What you have to do> Would you output the whole listing below, exactly as it reads?

================

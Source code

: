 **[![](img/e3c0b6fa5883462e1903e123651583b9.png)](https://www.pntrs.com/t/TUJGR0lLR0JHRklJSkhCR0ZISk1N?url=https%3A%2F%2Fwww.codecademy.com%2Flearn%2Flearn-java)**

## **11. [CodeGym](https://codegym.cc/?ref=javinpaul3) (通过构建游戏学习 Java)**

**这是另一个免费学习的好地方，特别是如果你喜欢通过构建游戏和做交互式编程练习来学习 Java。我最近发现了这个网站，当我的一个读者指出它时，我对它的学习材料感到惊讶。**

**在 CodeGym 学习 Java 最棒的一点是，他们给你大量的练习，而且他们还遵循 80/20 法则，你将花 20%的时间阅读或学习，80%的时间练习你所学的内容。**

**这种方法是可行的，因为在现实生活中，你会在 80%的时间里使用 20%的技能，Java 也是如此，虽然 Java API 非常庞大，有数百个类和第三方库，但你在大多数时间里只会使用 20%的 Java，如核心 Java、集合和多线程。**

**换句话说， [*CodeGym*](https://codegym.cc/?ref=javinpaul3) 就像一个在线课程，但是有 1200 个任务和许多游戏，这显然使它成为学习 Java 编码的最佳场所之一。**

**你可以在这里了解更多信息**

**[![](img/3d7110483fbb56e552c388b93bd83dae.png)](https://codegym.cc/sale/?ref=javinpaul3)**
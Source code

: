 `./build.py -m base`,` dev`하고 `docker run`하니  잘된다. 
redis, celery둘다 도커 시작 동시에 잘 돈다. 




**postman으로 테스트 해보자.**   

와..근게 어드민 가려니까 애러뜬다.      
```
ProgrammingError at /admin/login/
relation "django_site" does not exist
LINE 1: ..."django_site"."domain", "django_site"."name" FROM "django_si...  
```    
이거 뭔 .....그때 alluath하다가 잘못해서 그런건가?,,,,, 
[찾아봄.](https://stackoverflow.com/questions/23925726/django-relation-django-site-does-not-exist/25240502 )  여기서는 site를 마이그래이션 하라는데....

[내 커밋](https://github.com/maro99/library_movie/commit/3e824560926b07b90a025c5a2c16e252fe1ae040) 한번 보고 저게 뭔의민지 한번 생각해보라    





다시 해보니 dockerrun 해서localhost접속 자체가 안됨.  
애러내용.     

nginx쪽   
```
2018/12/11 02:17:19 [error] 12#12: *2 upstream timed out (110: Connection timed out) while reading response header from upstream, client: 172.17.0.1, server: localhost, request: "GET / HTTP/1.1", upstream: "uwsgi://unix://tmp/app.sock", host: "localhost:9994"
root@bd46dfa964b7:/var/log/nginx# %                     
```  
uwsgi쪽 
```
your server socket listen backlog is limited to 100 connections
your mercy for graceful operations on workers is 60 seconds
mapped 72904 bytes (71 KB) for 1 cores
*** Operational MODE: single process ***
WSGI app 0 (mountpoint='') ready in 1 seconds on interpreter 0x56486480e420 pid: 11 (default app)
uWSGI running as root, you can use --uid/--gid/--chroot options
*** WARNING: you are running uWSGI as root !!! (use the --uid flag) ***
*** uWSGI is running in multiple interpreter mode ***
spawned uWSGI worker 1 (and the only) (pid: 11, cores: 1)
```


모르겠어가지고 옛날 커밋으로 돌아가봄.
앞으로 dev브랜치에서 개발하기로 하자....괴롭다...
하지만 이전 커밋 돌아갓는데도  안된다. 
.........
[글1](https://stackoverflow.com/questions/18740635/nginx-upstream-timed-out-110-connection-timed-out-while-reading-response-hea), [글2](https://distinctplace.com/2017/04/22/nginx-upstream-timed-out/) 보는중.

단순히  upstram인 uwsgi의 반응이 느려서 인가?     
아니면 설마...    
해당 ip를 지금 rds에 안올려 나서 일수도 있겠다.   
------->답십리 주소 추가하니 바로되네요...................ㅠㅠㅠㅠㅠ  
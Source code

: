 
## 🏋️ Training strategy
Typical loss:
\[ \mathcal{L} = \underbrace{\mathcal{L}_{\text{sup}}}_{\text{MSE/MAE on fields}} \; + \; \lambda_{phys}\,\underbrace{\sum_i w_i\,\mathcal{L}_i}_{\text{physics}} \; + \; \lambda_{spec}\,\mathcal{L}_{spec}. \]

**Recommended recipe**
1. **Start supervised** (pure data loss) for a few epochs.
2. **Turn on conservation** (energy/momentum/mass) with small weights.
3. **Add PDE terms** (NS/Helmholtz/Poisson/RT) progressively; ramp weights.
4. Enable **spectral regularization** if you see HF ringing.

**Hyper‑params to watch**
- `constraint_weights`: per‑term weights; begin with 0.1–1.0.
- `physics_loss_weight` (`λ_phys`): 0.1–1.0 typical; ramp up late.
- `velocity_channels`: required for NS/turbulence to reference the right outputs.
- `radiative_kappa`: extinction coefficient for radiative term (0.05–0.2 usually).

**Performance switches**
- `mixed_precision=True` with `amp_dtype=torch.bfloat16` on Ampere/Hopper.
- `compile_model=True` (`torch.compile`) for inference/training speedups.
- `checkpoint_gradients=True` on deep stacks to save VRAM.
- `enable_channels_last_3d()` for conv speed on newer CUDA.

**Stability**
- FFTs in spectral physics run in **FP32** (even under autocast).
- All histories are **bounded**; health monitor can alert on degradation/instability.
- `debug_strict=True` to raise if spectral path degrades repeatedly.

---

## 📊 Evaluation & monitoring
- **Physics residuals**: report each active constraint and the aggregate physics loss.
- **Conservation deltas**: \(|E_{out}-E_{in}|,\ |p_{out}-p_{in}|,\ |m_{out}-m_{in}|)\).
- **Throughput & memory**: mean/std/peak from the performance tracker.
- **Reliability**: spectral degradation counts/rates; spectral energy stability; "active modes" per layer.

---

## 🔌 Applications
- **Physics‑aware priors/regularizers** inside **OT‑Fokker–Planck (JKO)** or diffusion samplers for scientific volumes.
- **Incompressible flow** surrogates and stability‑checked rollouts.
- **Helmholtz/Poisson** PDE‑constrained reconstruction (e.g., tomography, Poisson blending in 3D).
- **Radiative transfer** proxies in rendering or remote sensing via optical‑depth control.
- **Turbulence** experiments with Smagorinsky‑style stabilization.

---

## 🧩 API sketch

================

Exercise response>
Source code

: **[![](img/e3c0b6fa5883462e1903e123651583b9.png)](https://www.pntrs.com/t/TUJGR0lLR0JHRklJSkhCR0ZISk1N?url=https%3A%2F%2Fwww.codecademy.com%2Flearn%2Flearn-java)**

## **11. [CodeGym](https://codegym.cc/?ref=javinpaul3) (通过构建游戏学习 Java)**

**这是另一个免费学习的好地方，特别是如果你喜欢通过构建游戏和做交互式编程练习来学习 Java。我最近发现了这个网站，当我的一个读者指出它时，我对它的学习材料感到惊讶。**

**在 CodeGym 学习 Java 最棒的一点是，他们给你大量的练习，而且他们还遵循 80/20 法则，你将花 20%的时间阅读或学习，80%的时间练习你所学的内容。**

**这种方法是可行的，因为在现实生活中，你会在 80%的时间里使用 20%的技能，Java 也是如此，虽然 Java API 非常庞大，有数百个类和第三方库，但你在大多数时间里只会使用 20%的 Java，如核心 Java、集合和多线程。**

**换句话说， [*CodeGym*](https://codegym.cc/?ref=javinpaul3) 就像一个在线课程，但是有 1200 个任务和许多游戏，这显然使它成为学习 Java 编码的最佳场所之一。**

**你可以在这里了解更多信息**

**[![](img/3d7110483fbb56e552c388b93bd83dae.png)](https://codegym.cc/sale/?ref=javinpaul3)**
Source code

: `./build.py -m base`,` dev`하고 `docker run`하니  잘된다. 
redis, celery둘다 도커 시작 동시에 잘 돈다. 




**postman으로 테스트 해보자.**   

와..근게 어드민 가려니까 애러뜬다.      
```
ProgrammingError at /admin/login/
relation "django_site" does not exist
LINE 1: ..."django_site"."domain", "django_site"."name" FROM "django_si...  
```    
이거 뭔 .....그때 alluath하다가 잘못해서 그런건가?,,,,, 
[찾아봄.](https://stackoverflow.com/questions/23925726/django-relation-django-site-does-not-exist/25240502 )  여기서는 site를 마이그래이션 하라는데....

[내 커밋](https://github.com/maro99/library_movie/commit/3e824560926b07b90a025c5a2c16e252fe1ae040) 한번 보고 저게 뭔의민지 한번 생각해보라    





다시 해보니 dockerrun 해서localhost접속 자체가 안됨.  
애러내용.     

nginx쪽   
```
2018/12/11 02:17:19 [error] 12#12: *2 upstream timed out (110: Connection timed out) while reading response header from upstream, client: 172.17.0.1, server: localhost, request: "GET / HTTP/1.1", upstream: "uwsgi://unix://tmp/app.sock", host: "localhost:9994"
root@bd46dfa964b7:/var/log/nginx# %                     
```  
uwsgi쪽 
```
your server socket listen backlog is limited to 100 connections
your mercy for graceful operations on workers is 60 seconds
mapped 72904 bytes (71 KB) for 1 cores
*** Operational MODE: single process ***
WSGI app 0 (mountpoint='') ready in 1 seconds on interpreter 0x56486480e420 pid: 11 (default app)
uWSGI running as root, you can use --uid/--gid/--chroot options
*** WARNING: you are running uWSGI as root !!! (use the --uid flag) ***
*** uWSGI is running in multiple interpreter mode ***
spawned uWSGI worker 1 (and the only) (pid: 11, cores: 1)
```


모르겠어가지고 옛날 커밋으로 돌아가봄.
앞으로 dev브랜치에서 개발하기로 하자....괴롭다...
하지만 이전 커밋 돌아갓는데도  안된다. 
.........
[글1](https://stackoverflow.com/questions/18740635/nginx-upstream-timed-out-110-connection-timed-out-while-reading-response-hea), [글2](https://distinctplace.com/2017/04/22/nginx-upstream-timed-out/) 보는중.

단순히  upstram인 uwsgi의 반응이 느려서 인가?     
아니면 설마...    
해당 ip를 지금 rds에 안올려 나서 일수도 있겠다.   
------->답십리 주소 추가하니 바로되네요...................ㅠㅠㅠㅠㅠ  
Source code

: 
## 🏋️ Training strategy
Typical loss:
\[ \mathcal{L} = \underbrace{\mathcal{L}_{\text{sup}}}_{\text{MSE/MAE on fields}} \; + \; \lambda_{phys}\,\underbrace{\sum_i w_i\,\mathcal{L}_i}_{\text{physics}} \; + \; \lambda_{spec}\,\mathcal{L}_{spec}. \]

**Recommended recipe**
1. **Start supervised** (pure data loss) for a few epochs.
2. **Turn on conservation** (energy/momentum/mass) with small weights.
3. **Add PDE terms** (NS/Helmholtz/Poisson/RT) progressively; ramp weights.
4. Enable **spectral regularization** if you see HF ringing.

**Hyper‑params to watch**
- `constraint_weights`: per‑term weights; begin with 0.1–1.0.
- `physics_loss_weight` (`λ_phys`): 0.1–1.0 typical; ramp up late.
- `velocity_channels`: required for NS/turbulence to reference the right outputs.
- `radiative_kappa`: extinction coefficient for radiative term (0.05–0.2 usually).

**Performance switches**
- `mixed_precision=True` with `amp_dtype=torch.bfloat16` on Ampere/Hopper.
- `compile_model=True` (`torch.compile`) for inference/training speedups.
- `checkpoint_gradients=True` on deep stacks to save VRAM.
- `enable_channels_last_3d()` for conv speed on newer CUDA.

**Stability**
- FFTs in spectral physics run in **FP32** (even under autocast).
- All histories are **bounded**; health monitor can alert on degradation/instability.
- `debug_strict=True` to raise if spectral path degrades repeatedly.

---

## 📊 Evaluation & monitoring
- **Physics residuals**: report each active constraint and the aggregate physics loss.
- **Conservation deltas**: \(|E_{out}-E_{in}|,\ |p_{out}-p_{in}|,\ |m_{out}-m_{in}|)\).
- **Throughput & memory**: mean/std/peak from the performance tracker.
- **Reliability**: spectral degradation counts/rates; spectral energy stability; "active modes" per layer.

---

## 🔌 Applications
- **Physics‑aware priors/regularizers** inside **OT‑Fokker–Planck (JKO)** or diffusion samplers for scientific volumes.
- **Incompressible flow** surrogates and stability‑checked rollouts.
- **Helmholtz/Poisson** PDE‑constrained reconstruction (e.g., tomography, Poisson blending in 3D).
- **Radiative transfer** proxies in rendering or remote sensing via optical‑depth control.
- **Turbulence** experiments with Smagorinsky‑style stabilization.

---

## 🧩 API sketch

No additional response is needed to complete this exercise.